Exercise goal: Search the data below for the word "includegraphics" and report how many lines contain it. Nothing but the number is needed.

Recorded data
━━━━━━━━━━

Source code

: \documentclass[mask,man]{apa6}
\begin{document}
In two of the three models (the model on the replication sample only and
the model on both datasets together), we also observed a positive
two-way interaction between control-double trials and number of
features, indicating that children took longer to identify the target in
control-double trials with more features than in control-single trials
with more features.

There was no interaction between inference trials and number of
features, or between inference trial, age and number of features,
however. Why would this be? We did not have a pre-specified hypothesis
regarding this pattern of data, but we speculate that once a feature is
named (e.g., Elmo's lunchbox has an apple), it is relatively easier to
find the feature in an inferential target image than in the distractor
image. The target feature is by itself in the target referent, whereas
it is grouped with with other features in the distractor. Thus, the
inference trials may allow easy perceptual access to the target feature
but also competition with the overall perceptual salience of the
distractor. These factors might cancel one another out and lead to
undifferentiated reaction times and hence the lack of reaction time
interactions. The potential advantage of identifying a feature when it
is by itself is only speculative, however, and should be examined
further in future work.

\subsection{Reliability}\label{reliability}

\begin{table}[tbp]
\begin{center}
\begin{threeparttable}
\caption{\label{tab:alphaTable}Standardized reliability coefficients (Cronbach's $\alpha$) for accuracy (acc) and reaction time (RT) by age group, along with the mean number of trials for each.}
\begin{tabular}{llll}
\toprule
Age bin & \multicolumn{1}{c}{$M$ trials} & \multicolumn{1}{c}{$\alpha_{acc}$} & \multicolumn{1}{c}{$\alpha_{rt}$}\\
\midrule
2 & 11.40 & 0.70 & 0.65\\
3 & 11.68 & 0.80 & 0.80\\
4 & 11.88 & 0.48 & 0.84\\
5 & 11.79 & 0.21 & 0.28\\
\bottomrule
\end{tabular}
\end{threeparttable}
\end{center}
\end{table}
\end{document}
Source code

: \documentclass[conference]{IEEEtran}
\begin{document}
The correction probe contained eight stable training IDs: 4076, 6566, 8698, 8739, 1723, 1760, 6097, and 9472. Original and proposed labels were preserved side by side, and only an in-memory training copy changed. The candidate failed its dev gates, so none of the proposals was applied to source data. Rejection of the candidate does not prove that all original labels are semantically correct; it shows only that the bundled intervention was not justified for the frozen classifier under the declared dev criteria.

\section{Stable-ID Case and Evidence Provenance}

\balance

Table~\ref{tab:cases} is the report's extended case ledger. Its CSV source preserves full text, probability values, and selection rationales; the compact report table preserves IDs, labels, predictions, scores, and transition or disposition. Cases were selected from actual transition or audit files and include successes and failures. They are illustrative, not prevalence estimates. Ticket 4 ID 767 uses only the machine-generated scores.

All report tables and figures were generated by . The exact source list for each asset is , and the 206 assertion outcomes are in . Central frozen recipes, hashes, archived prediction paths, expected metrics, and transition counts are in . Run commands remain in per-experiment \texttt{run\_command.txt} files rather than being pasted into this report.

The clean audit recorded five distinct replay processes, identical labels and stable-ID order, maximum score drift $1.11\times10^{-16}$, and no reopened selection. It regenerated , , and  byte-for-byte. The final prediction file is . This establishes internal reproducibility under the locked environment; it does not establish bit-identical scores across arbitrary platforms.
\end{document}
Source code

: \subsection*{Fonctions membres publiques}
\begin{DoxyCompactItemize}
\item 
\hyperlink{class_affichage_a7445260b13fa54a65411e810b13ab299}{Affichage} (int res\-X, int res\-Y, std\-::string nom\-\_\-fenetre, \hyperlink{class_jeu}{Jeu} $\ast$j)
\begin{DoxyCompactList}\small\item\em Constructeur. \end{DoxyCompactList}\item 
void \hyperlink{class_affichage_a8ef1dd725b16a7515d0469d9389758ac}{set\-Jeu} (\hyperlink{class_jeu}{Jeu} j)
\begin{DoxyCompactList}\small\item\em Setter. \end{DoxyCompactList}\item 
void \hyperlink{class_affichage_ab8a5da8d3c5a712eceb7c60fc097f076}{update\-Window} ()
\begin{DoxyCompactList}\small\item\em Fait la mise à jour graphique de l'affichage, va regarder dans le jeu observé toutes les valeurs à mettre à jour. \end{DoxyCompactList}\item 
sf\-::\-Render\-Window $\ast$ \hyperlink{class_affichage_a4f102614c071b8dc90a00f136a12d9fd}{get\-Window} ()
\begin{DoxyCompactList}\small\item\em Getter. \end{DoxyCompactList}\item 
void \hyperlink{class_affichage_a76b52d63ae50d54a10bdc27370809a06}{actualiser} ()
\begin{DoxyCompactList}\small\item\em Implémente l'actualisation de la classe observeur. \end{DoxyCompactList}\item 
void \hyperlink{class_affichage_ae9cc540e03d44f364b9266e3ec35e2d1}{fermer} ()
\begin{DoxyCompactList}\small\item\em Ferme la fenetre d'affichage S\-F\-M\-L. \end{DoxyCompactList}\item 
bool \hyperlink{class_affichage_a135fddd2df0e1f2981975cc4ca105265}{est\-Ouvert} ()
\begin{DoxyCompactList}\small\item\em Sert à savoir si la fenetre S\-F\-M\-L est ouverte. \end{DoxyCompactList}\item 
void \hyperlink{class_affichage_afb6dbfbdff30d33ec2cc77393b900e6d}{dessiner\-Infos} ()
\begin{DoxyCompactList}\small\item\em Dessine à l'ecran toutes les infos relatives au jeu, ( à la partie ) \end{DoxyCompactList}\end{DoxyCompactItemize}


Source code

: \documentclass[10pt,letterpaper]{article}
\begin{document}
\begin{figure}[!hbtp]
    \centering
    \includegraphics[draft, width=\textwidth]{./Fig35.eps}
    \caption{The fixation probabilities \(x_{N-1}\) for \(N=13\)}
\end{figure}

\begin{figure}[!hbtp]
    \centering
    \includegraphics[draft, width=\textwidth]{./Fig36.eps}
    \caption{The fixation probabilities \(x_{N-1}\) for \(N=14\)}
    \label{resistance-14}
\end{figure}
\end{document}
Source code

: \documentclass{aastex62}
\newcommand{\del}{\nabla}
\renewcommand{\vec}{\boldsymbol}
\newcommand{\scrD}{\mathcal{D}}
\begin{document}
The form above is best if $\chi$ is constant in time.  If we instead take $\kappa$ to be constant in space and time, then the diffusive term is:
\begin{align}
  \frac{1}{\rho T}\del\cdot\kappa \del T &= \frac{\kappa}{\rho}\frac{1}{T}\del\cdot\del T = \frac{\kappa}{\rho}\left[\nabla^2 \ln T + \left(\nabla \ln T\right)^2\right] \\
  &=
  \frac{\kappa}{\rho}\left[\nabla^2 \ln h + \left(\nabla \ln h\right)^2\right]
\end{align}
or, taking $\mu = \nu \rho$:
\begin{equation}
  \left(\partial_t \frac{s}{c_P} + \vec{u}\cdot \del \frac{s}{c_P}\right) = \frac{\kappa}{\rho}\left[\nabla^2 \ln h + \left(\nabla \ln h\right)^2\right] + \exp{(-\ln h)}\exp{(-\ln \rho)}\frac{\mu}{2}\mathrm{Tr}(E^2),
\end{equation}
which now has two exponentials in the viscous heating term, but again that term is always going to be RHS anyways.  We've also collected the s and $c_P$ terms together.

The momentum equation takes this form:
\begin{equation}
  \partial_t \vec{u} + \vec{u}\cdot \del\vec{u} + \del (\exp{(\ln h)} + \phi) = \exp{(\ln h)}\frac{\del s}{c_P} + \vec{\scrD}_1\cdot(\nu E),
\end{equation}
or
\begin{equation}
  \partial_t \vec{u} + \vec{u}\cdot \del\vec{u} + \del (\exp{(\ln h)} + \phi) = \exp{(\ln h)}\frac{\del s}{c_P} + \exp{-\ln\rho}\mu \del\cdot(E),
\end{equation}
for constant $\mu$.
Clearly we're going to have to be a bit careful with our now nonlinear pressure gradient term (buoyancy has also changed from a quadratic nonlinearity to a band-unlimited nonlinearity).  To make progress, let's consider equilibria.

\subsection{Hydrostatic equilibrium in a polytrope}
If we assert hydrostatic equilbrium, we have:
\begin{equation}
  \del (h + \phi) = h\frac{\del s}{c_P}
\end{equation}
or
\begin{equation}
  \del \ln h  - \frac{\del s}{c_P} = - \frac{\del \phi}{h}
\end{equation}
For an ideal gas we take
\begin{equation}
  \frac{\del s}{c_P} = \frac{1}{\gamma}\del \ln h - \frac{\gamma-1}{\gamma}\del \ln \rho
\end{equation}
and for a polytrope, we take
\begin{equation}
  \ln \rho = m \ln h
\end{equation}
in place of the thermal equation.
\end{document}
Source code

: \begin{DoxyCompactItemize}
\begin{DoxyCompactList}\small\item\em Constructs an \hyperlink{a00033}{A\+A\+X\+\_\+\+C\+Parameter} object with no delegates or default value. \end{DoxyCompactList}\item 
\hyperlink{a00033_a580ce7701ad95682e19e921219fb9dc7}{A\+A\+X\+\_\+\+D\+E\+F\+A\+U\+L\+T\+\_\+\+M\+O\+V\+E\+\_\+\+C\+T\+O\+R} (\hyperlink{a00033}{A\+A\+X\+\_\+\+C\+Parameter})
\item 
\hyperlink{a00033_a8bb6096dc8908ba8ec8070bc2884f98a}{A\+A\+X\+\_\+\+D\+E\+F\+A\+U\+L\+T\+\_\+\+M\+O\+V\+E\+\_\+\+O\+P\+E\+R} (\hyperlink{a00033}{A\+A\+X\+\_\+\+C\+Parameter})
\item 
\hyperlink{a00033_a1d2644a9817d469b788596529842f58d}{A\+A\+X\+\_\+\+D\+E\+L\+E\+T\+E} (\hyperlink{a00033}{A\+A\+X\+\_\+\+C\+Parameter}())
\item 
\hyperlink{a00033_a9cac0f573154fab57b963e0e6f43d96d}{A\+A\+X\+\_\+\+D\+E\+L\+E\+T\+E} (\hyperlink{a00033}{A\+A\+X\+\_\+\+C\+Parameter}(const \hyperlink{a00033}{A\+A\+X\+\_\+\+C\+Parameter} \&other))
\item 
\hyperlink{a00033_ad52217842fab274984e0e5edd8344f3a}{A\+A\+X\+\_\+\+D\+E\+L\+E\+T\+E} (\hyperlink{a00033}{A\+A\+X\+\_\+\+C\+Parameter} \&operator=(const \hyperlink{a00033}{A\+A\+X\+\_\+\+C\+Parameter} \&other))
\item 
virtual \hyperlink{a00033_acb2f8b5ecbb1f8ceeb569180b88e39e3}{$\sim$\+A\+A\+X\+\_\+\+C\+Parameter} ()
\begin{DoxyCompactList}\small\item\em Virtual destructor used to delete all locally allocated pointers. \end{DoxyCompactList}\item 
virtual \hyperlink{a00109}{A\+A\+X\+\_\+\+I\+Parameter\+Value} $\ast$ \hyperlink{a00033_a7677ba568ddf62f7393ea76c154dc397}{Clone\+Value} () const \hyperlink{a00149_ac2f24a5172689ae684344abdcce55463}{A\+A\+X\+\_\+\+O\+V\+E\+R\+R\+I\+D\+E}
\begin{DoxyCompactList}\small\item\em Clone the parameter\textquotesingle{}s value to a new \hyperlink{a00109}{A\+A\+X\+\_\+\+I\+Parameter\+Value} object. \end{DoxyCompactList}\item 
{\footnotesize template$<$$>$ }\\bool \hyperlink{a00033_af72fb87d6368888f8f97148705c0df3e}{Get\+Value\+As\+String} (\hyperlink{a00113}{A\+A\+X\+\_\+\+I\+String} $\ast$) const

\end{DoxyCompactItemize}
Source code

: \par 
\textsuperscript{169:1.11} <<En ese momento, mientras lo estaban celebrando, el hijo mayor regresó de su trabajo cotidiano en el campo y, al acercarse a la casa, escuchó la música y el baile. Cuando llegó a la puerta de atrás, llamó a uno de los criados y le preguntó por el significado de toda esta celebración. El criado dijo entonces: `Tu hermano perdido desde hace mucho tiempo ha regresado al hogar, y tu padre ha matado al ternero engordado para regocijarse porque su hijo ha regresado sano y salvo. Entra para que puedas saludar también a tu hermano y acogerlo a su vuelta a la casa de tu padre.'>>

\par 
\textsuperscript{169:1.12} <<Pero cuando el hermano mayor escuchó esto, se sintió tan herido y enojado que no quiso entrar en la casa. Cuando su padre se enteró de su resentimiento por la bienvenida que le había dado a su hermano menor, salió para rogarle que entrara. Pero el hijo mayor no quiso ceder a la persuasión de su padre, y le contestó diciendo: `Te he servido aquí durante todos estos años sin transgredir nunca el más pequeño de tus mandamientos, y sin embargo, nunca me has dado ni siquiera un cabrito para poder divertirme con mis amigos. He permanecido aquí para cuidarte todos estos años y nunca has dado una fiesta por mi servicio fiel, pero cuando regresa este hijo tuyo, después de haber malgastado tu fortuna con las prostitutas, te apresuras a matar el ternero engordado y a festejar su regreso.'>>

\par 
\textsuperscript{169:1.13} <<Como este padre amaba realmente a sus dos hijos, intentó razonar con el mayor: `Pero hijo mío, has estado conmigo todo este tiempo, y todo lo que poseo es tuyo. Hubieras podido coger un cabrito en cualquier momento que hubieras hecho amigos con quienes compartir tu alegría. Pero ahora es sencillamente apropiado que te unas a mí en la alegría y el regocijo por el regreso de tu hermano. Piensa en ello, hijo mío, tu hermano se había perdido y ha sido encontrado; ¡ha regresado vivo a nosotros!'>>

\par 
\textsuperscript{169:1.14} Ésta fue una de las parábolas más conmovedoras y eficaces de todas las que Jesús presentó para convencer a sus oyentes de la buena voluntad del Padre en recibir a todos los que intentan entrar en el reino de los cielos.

━━━━━━━━━━

Answer for the task: 2